Keine Dreharbeiten für einen Actionfilm, sondern ein ungewöhnlicher Tierrettungseinsatz für die Trierer Feuerwehr: Einen Turmfalken, der hinter einem Sicherungsnetz an der Trierer Konstantin-Basilika in fast 40 Metern Höhe gefangen war, konnte die Berufsfeuerwehr am Montag, 3. Mai befreien.
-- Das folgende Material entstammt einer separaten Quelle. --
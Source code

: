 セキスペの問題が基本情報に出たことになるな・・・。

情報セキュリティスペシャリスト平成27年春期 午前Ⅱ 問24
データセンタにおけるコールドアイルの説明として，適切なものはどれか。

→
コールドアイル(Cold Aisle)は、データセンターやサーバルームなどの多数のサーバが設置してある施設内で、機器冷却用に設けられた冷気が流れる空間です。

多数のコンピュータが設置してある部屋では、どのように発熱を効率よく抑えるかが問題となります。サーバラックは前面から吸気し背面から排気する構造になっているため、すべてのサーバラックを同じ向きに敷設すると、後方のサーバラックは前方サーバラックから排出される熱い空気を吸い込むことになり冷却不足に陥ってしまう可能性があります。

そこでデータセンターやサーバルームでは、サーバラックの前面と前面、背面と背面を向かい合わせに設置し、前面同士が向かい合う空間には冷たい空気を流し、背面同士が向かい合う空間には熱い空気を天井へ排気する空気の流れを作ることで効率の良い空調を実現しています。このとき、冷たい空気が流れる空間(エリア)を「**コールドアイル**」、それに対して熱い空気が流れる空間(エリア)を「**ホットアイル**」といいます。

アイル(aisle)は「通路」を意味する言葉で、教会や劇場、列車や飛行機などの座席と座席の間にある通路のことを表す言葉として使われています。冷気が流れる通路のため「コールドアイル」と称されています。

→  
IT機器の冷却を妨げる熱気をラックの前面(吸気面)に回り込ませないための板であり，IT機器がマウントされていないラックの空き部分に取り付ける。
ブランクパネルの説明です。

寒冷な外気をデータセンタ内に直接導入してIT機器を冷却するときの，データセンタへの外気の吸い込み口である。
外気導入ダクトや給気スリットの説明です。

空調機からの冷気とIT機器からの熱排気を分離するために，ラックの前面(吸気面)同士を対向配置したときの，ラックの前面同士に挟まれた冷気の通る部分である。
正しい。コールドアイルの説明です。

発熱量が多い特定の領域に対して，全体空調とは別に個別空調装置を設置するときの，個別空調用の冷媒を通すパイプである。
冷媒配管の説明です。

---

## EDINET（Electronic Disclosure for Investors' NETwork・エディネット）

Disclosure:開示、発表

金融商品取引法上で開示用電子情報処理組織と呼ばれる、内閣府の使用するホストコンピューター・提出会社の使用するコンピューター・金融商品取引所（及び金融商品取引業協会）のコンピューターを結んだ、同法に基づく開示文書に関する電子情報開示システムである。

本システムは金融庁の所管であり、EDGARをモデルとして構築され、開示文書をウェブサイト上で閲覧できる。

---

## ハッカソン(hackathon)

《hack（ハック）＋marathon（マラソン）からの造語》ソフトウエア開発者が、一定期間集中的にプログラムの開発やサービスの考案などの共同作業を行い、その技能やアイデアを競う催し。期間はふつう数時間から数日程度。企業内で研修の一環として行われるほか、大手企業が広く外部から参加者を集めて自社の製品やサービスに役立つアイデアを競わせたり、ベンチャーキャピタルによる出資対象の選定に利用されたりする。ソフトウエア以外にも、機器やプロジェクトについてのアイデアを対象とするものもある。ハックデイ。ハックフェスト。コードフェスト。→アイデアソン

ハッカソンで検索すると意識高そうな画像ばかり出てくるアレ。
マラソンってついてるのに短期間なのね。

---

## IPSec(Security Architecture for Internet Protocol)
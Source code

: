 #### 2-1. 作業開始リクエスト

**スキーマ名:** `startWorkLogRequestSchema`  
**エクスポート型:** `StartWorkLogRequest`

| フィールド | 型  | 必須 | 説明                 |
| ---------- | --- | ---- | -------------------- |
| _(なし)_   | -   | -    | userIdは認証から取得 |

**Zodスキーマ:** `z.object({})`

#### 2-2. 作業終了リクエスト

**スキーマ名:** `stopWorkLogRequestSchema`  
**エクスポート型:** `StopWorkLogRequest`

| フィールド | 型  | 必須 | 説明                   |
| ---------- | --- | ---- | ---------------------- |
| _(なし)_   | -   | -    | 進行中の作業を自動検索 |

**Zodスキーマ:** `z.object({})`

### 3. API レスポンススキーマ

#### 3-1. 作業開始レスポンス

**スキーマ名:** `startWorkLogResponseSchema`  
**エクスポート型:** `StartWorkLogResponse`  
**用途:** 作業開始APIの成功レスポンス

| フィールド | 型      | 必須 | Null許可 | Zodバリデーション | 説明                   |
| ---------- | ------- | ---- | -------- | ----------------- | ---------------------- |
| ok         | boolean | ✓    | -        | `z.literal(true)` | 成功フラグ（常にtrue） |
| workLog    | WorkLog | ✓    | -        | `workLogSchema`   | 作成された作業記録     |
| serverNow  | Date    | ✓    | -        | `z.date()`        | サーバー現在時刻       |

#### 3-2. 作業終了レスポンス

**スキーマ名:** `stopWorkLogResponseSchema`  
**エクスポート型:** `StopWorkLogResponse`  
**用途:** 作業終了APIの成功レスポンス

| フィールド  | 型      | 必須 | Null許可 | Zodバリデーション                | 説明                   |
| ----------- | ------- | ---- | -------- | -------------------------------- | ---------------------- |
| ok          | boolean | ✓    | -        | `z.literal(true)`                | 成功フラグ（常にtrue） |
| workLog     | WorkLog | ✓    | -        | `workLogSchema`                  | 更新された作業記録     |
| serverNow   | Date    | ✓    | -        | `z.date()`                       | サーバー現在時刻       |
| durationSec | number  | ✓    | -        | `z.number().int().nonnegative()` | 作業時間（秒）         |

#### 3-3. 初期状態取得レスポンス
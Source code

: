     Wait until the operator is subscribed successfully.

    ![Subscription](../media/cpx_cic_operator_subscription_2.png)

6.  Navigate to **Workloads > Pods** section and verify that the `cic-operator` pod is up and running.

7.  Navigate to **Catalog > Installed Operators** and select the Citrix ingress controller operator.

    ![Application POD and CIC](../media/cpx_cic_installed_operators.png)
Über den Notruf wurde die Integrierte Leitstelle am Nachmittag alarmiert, ein Greifvogel habe sich in einem Netz verfangen. Was normalerweise ein Standardeinsatz ist, stellte sich vor Ort schnell als Herausforderung für die zunächst fünf von der Hauptfeuerwache ausgerückten Feuerwehrleute heraus. Ein Turmfalke war hinter einem Sicherungsnetz am Dachfirst der Trierer Konstantinbasilika gefangen und konnte sich nicht aus eigener Kraft befreien. Das Netz soll normalerweise verhindern, dass Fassadenteile von dem 1700 Jahre alten Weltkulturerbe herabstürzen.

Das Problem: Die Einsatzstelle an dem knapp 40 Meter hohen römischen Monumentalbau lag wenige Meter über der maximalen Einsatzhöhe der 30 Meter hohen Drehleiter, mit deren Hilfe solche Einsätze im Normalfall gelöst werden.

Ein Fall also für die speziell ausgebildeten Höhenretter der Trierer Berufsfeuerwehr. Sechs Höhenretter stiegen auf das Dach der Kirche, befestigten Sicherungsseile, seilten sich zu dem Netz ab und schnitten ein Loch hinein. Anschließend lotste einer der Höhenretter den Falken zu der Öffnung, so dass der Greifvogel aus schließlich eigener Kraft davonfliegen konnte. Anschließend wurde das Netz wieder verschlossen.

Für den spektakulären Einsatz in rund 40 Metern Höhe, unterstützt von Drohneneinheit und Drehleiter, gab es für die Einsatzkräfte von zahlreichen Zuschauerinnen und Zuschauern Szenenapplaus.